Small businesses have to fundraise to get the ball rolling
July 17, 2012
Many small business owners are looking to run their own company after spending years in another industry or school. Unless the leader is independently wealthy, it is likely that the owner will have to participate in some form of fundraising to raise money for operations until the business can get on its feet.
There are numerous tips and tricks that can be used to obtain money from individuals or other companies. Many experts give the owners of a small business advice concerning best practices while trying to entice investors, as it is essential and can mean the difference between success and disaster.
Start when you're ready
Entrepreneurs must always remember why they are trying to open their company - they want to work for themselves in a field they're passionate about.
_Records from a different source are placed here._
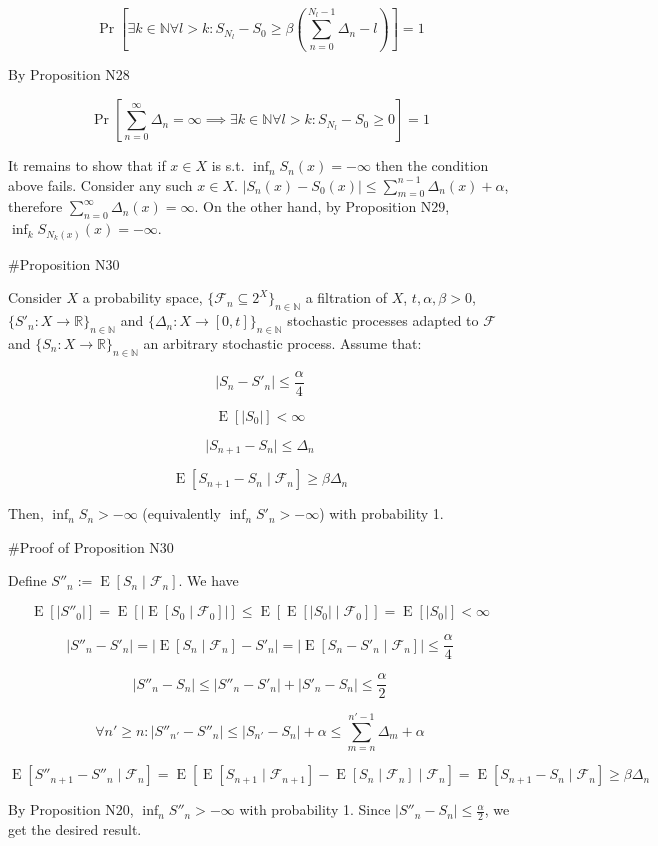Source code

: \documentclass[a4paper]{article}
\DeclareMathOperator{\Prb}{Pr}
\DeclareMathOperator{\E}{E}
\newcommand{\Nats}{\mathbb{N}}
\newcommand{\Reals}{\mathbb{R}}
\newcommand{\Sq}[2]{\{#1\}_{#2 \in \Nats}}
\newcommand{\Sqn}[1]{\Sq{#1}{n}}
\newcommand{\Abs}[1]{\lvert #1 \rvert}
\newcommand{\F}{\mathcal{F}}
\begin{document}
$$\Prb[\exists k \in \Nats \forall l > k: S_{N_l} - S_0 \geq \beta (\sum_{n=0}^{N_l-1} \Delta_n -  l)]=1$$

By Proposition N28

$$\Prb[\sum_{n=0}^\infty  \Delta_n = \infty \implies \exists k \in \Nats \forall l > k: S_{N_l} - S_0 \geq 0]=1$$

It remains to show that if ${x \in X}$ is s.t. ${\inf_n S_n(x) = -\infty}$ then the condition above fails. Consider any such ${x \in X}$. ${\Abs{S_n(x) - S_0(x)} \leq \sum_{m=0}^{n-1} \Delta_n(x) + \alpha}$, therefore ${\sum_{n=0}^\infty  \Delta_n(x) = \infty}$. On the other hand, by Proposition N29, ${\inf_{k} S_{N_k(x)}(x) = -\infty}$.
 
\#Proposition N30

Consider ${X}$ a probability space, ${\{\F_n \subseteq 2^X\}_{n \in \Nats}}$ a filtration of ${X}$, ${t,\alpha,\beta > 0}$, ${\{S'_n:X \rightarrow \Reals\}_{n \in \Nats}}$ and ${\{\Delta_n:X \rightarrow [0,t]\}_{n \in \Nats}}$ stochastic processes adapted to ${\F}$ and ${\Sqn{S_n:X \rightarrow \Reals}}$ an arbitrary stochastic process. Assume that:

$$\Abs{S_n - S'_n} \leq \frac{\alpha}{4}$$

$$\E[\Abs{S_0}] < \infty$$

$$\Abs{S_{n+1}-S_n} \leq \Delta_n$$

$$\E[S_{n+1} - S_n \mid \F_n] \geq \beta \Delta_n$$

Then, ${\inf_{n} S_n > -\infty}$ (equivalently ${\inf_{n} S'_n > -\infty}$) with probability 1.

\#Proof of Proposition N30

Define ${S''_n:= \E[S_n \mid \F_n]}$. We have

$$\E[\Abs{S''_0}] = \E[\Abs{\E[S_0 \mid \F_0]}] \leq \E[\E[\Abs{S_0} \mid \F_0]] = \E[\Abs{S_0}] < \infty$$

$$\Abs{S''_n - S'_n} = \Abs{\E[S_n \mid \F_n] - S'_n} = \Abs{\E[S_n - S'_n \mid \F_n]} \leq \frac{\alpha}{4}$$

$$\Abs{S''_n - S_n} \leq \Abs{S''_n - S'_n} + \Abs{S'_n - S_n} \leq \frac{\alpha}{2}$$

$$\forall n' \geq n: \Abs{S''_{n'}-S''_n} \leq \Abs{S_{n'}-S_n} + \alpha \leq \sum_{m=n}^{n'-1} \Delta_m + \alpha$$

$$\E[S''_{n+1}-S''_n \mid \F_n] = \E[\E[S_{n+1} \mid \F_{n+1}]-\E[S_n \mid \F_n] \mid \F_n] = \E[S_{n+1}-S_n \mid \F_n] \geq \beta \Delta_n$$

By Proposition N20, ${\inf_n S''_n > -\infty}$ with probability 1. Since ${\Abs{S''_n - S_n} \leq \frac{\alpha}{2}}$, we get the desired result.
\end{document}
They must use this spirit to ensure they are not talked into fundraising schemes before they are ready, Entrepreneur Magazine warned.
An owner should never proceed with plans before they're ready. Even if an investor comes knocking before company plans are put in place, Entrepreneur said the leader should wait and pursue the plans on his own time.
Once pitches have begun, however, leaders should consider themselves locked in and try to secure deals as quickly and efficiently as possible, the magazine suggested. This can serve to stave off second thoughts from donors and assure that the business plan is proceeding smoothly.
Establish deadlines but remain open
Investors want to know that a company owner is serious about business prospects, which can be proven by creating deadlines. Entrepreneur Magazine reported owners have to notify potential investors about deadlines, establishing that they are firm. Otherwise, the donor may take a long time while mulling over the situation, which could prolong the process of opening the firm.
However, the source said, if a worthwhile investor needs more time, flexibility is key. If an entrepreneur honors a request for more time, that generosity may provide the building blocks for a lucrative business relationship down the road.
Don't choose one single source
Take Command explained that relying on only one source of funding is one of the biggest mistakes a small business owner can make. This goes for many different potential investors, the source said - a leader should consult with multiple different banks and loan officers, as well as a number of angel investors that show interest.
The CEO and chairman of Starbucks, Howard Schultz, wrote in his book - Pour Your Heart Into It - that after consulting with nearly 250 potential funders, only 25 percent chose to invest, Take Command reported. With persistence, the firm can most likely amass a generous sum.